Investigation into the role of DRAM2 on the lysosomal activity of retinal organoids and RPE using patient-specific cell models

Abstract

Biallelic DRAM2 mutations cause an autosomal recessive cone-rod dystrophy manifesting in the third decade of life. DRAM2 is known to be expressed in the lysosomes of photoreceptors (PRs) and retinal pigment epithelium (RPE), however it remains unclear how this protein contributes to retinal disease. Induced pluripotent stem cells (iPSCs) reprogrammed from somatic tissue are successfully used for disease modelling of retinal dystrophies.
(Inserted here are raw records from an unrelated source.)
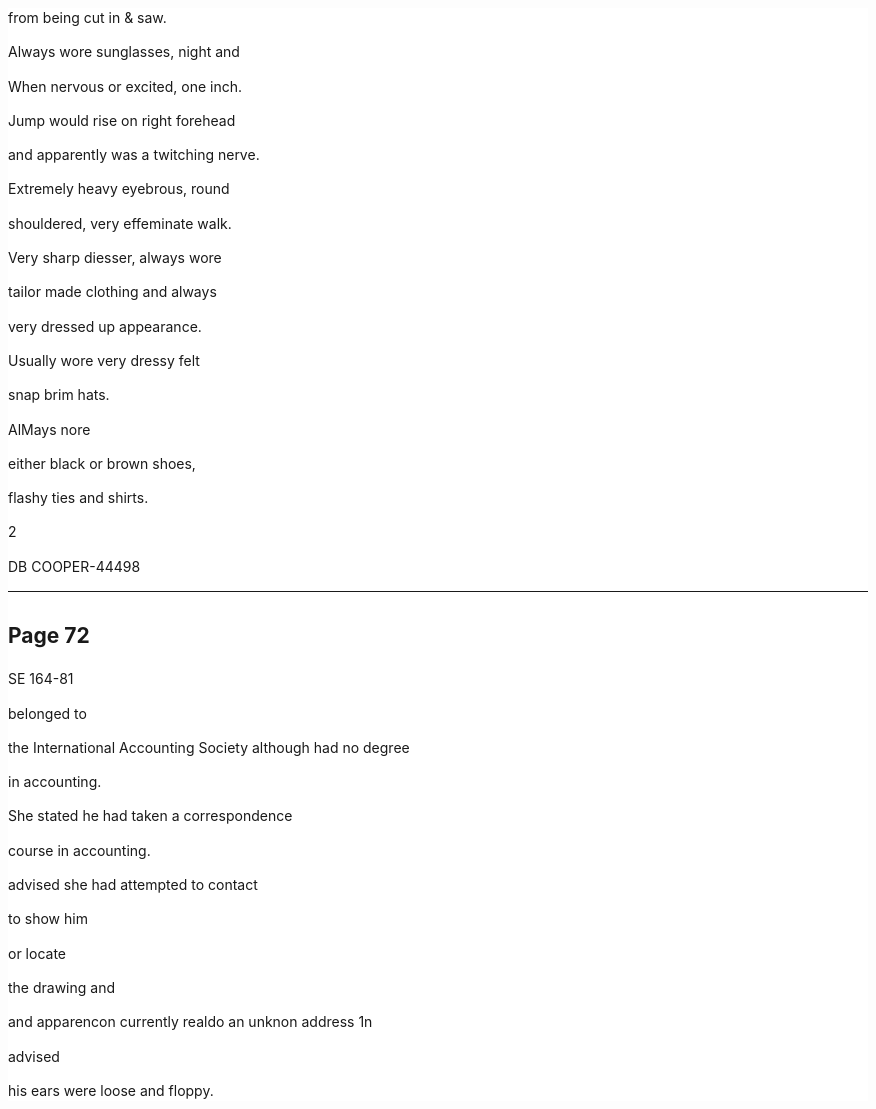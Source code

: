 from being cut in & saw.

Always wore sunglasses, night and

When nervous or excited, one inch.

Jump would rise on right forehead

and apparently was a twitching nerve.

Extremely heavy eyebrous, round

shouldered, very effeminate walk.

Very sharp diesser, always wore

tailor made clothing and always

very dressed up appearance.

Usually wore very dressy felt

snap brim hats.

AlMays nore

either black or brown shoes,

flashy ties and shirts.

2

DB COOPER-44498

---

## Page 72

SE 164-81

belonged to

the International Accounting Society although had no degree

in accounting.

She stated he had taken a correspondence

course in accounting.

advised she had attempted to contact

to show him

or locate

the drawing and

and apparencon currently realdo an unknon address 1n

advised

his ears were loose and floppy.
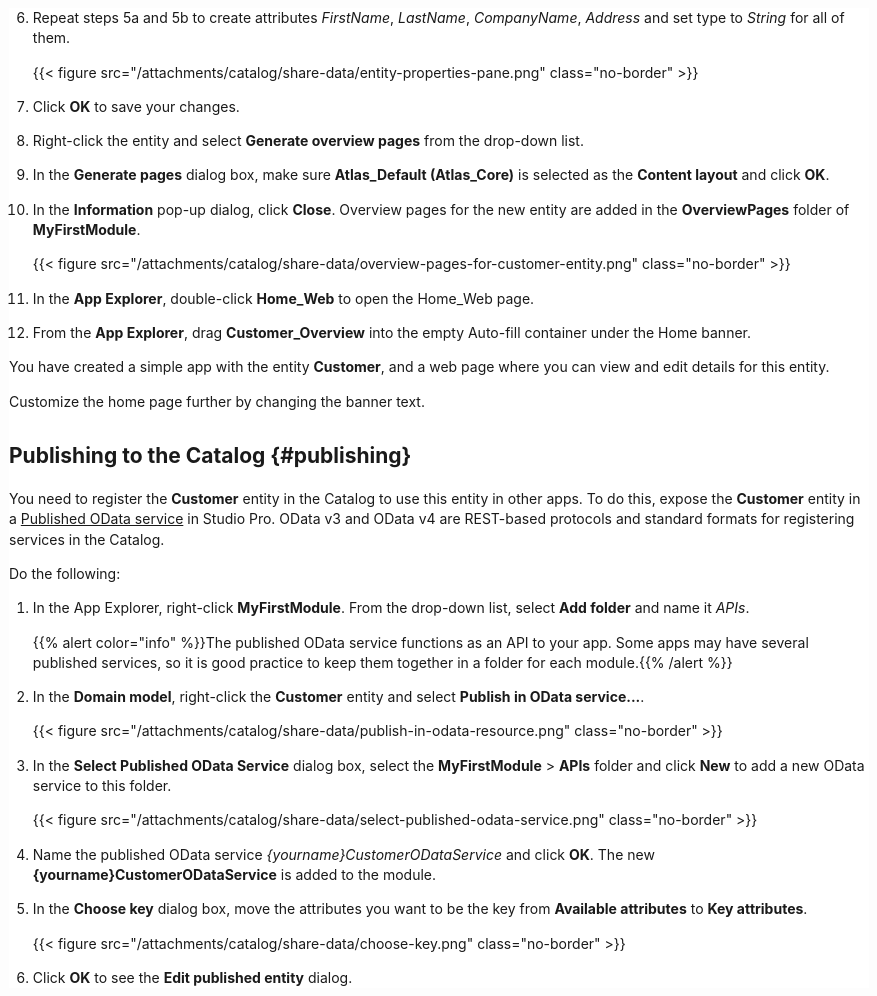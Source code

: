 6. Repeat steps 5a and 5b to create attributes *FirstName*, *LastName*, *CompanyName*, *Address* and set type to *String* for all of them. 

    {{< figure src="/attachments/catalog/share-data/entity-properties-pane.png" class="no-border" >}}

7. Click **OK** to save your changes.
8. Right-click the entity and select **Generate overview pages** from the drop-down list.
9. In the **Generate pages** dialog box, make sure **Atlas_Default (Atlas_Core)** is selected as the **Content layout** and click **OK**. 
10. In the **Information** pop-up dialog, click **Close**. 
    Overview pages for the new entity are added in the **OverviewPages** folder of **MyFirstModule**.

    {{< figure src="/attachments/catalog/share-data/overview-pages-for-customer-entity.png" class="no-border" >}}

11. In the **App Explorer**, double-click **Home_Web** to open the Home_Web page. 
12. From the **App Explorer**, drag **Customer_Overview** into the empty Auto-fill container under the Home banner.

You have created a simple app with the entity **Customer**, and a web page where you can view and edit details for this entity. 

Customize the home page further by changing the banner text.

## Publishing to the Catalog {#publishing}

You need to register the **Customer** entity in the Catalog to use this entity in other apps. To do this, expose the **Customer** entity in a [Published OData service](/refguide/published-odata-services/) in Studio Pro. OData v3 and OData v4 are REST-based protocols and standard formats for registering services in the Catalog. 

Do the following:

1. In the App Explorer, right-click **MyFirstModule**. From the drop-down list, select **Add folder** and name it *APIs*.

    {{% alert color="info" %}}The published OData service functions as an API to your app. Some apps may have several published services, so it is good practice to keep them together in a folder for each module.{{% /alert %}}

2. In the **Domain model**, right-click the **Customer** entity and select **Publish in OData service...**.

    {{< figure src="/attachments/catalog/share-data/publish-in-odata-resource.png" class="no-border" >}}

3. In the **Select Published OData Service** dialog box, select the **MyFirstModule** > **APIs** folder and click **New** to add a new OData service to this folder.

    {{< figure src="/attachments/catalog/share-data/select-published-odata-service.png" class="no-border" >}}

4. Name the published OData service *{yourname}CustomerODataService* and click **OK**. The new **{yourname}CustomerODataService** is added to the module.
5. In the **Choose key** dialog box, move the attributes you want to be the key from **Available attributes** to **Key attributes**.

    {{< figure src="/attachments/catalog/share-data/choose-key.png" class="no-border" >}}
6. Click **OK** to see the **Edit published entity** dialog.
Herein, we detail the generation and characterisation of retinal organoids (ROs) and RPE from two patient-specific iPSCs carrying biallelic mutations in DRAM2. To control for genetic background variation, we generated isogenic controls using CRISPR-Cas9 and differentiated them to ROs and RPE alongside wild-type controls. Preliminary data showed a fundamental difference in the ability of both iPSC-derived patient ROs to initiate autophagic processes. Complete loss of DRAM2 in ROs resulted in a failure to initiate autophagy, as opposed to minimal DRAM2 expression, which was sufficient to maintain basal levels of autophagic activity. Characterisation of ROs by immunofluorescence did not show a reduction in either rods or cones consistent with an adult-onset of the disease. Patient ROs and RPE, however, presented with a marked accumulation of lipid deposits on electron microscopy suggesting inefficient degradation of cellular waste. A combined proteomics and western blot approach revealed a cytosolic reduction and increased media expression of key lysosomal degradative enzymes in both cell models. A significant decrease in lysosomal enzyme activity corroborated a putative lysosomal deficiency. Altered lipid composition of ROs indicated that aberrant membrane dynamics may exacerbate the vesicular trafficking defect. Co-expression of DRAM2 with AP-1 (Adaptor Related Protein Complex 1) and AP-3 (Adaptor Related Protein Complex 3) provided further evidence for a role in clathrinmediated transport. Collectively, these data suggest an indispensable role for DRAM2 in the maintenance of PRs and RPE in overseeing the proper transport of lysosomal enzymes.